**Assignment**
Please output exactly the part of the records below that opens with the line containing "Well, the idea" and closes with the line containing "I loved Wolfram, so", both lines included, and nothing else.

**Dataset records**
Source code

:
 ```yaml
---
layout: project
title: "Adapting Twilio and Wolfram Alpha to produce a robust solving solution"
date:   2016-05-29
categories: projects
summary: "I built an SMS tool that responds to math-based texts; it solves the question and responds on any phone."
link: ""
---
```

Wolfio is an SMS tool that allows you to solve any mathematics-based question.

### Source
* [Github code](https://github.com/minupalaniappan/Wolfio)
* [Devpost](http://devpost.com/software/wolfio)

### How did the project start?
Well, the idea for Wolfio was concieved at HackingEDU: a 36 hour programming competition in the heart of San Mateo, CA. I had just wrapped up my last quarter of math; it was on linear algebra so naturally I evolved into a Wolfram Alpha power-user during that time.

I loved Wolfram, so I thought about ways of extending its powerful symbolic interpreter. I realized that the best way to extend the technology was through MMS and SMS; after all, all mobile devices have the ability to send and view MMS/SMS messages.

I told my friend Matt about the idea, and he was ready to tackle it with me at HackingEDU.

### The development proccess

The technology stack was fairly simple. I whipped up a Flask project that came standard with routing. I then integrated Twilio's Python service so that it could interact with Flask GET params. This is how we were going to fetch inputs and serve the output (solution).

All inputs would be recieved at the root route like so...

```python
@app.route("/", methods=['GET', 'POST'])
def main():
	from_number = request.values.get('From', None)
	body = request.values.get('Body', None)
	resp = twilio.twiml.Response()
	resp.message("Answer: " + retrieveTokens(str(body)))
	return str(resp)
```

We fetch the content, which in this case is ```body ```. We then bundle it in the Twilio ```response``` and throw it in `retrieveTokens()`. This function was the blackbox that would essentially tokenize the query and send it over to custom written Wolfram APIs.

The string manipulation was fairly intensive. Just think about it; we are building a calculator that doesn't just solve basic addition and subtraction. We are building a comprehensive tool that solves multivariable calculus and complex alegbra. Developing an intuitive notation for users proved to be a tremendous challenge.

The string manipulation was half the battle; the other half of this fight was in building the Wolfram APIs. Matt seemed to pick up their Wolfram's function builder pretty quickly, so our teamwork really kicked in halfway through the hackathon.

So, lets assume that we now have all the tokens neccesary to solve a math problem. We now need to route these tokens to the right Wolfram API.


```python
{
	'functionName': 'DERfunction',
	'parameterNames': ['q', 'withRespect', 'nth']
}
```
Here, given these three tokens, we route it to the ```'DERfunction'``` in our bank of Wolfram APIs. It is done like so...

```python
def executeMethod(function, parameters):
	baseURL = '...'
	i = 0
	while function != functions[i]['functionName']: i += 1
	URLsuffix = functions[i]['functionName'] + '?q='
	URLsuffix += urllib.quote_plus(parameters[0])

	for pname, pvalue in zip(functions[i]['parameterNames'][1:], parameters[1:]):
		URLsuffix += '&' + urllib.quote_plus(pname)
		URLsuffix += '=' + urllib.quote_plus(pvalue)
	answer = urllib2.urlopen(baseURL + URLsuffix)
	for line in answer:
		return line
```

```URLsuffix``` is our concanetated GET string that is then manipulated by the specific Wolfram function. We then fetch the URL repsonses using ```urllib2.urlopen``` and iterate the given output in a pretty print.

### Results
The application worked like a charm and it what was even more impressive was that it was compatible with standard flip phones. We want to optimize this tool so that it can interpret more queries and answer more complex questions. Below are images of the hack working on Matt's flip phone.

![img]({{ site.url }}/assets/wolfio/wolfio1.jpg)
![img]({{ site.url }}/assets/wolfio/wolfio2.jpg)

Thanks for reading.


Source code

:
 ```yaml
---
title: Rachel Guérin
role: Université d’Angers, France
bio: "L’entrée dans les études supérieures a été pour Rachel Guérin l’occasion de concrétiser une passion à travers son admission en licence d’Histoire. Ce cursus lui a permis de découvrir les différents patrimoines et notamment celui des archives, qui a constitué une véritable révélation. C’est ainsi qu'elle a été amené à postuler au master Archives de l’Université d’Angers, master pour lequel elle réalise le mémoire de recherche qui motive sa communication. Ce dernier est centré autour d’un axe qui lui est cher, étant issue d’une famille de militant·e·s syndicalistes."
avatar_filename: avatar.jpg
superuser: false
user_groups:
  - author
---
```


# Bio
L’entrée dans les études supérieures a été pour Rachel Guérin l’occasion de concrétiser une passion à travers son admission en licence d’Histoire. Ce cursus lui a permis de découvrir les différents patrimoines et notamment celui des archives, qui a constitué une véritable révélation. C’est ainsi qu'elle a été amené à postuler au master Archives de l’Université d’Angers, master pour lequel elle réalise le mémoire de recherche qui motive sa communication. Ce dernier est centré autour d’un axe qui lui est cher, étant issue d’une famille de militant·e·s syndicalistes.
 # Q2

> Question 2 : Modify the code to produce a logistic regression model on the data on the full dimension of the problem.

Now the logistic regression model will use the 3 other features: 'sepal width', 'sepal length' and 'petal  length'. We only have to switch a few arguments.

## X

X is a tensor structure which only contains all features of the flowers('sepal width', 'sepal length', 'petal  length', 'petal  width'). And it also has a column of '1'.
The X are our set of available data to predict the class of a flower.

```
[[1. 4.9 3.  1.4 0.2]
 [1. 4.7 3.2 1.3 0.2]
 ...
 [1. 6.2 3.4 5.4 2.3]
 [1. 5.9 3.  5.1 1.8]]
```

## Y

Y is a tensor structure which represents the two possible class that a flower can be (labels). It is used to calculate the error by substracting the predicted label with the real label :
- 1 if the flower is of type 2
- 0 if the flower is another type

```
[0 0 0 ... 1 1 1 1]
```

**Answer to this exercise**
Well, the idea for Wolfio was concieved at HackingEDU: a 36 hour programming competition in the heart of San Mateo, CA. I had just wrapped up my last quarter of math; it was on linear algebra so naturally I evolved into a Wolfram Alpha power-user during that time.

I loved Wolfram, so I thought about ways of extending its powerful symbolic interpreter. I realized that the best way to extend the technology was through MMS and SMS; after all, all mobile devices have the ability to send and view MMS/SMS messages.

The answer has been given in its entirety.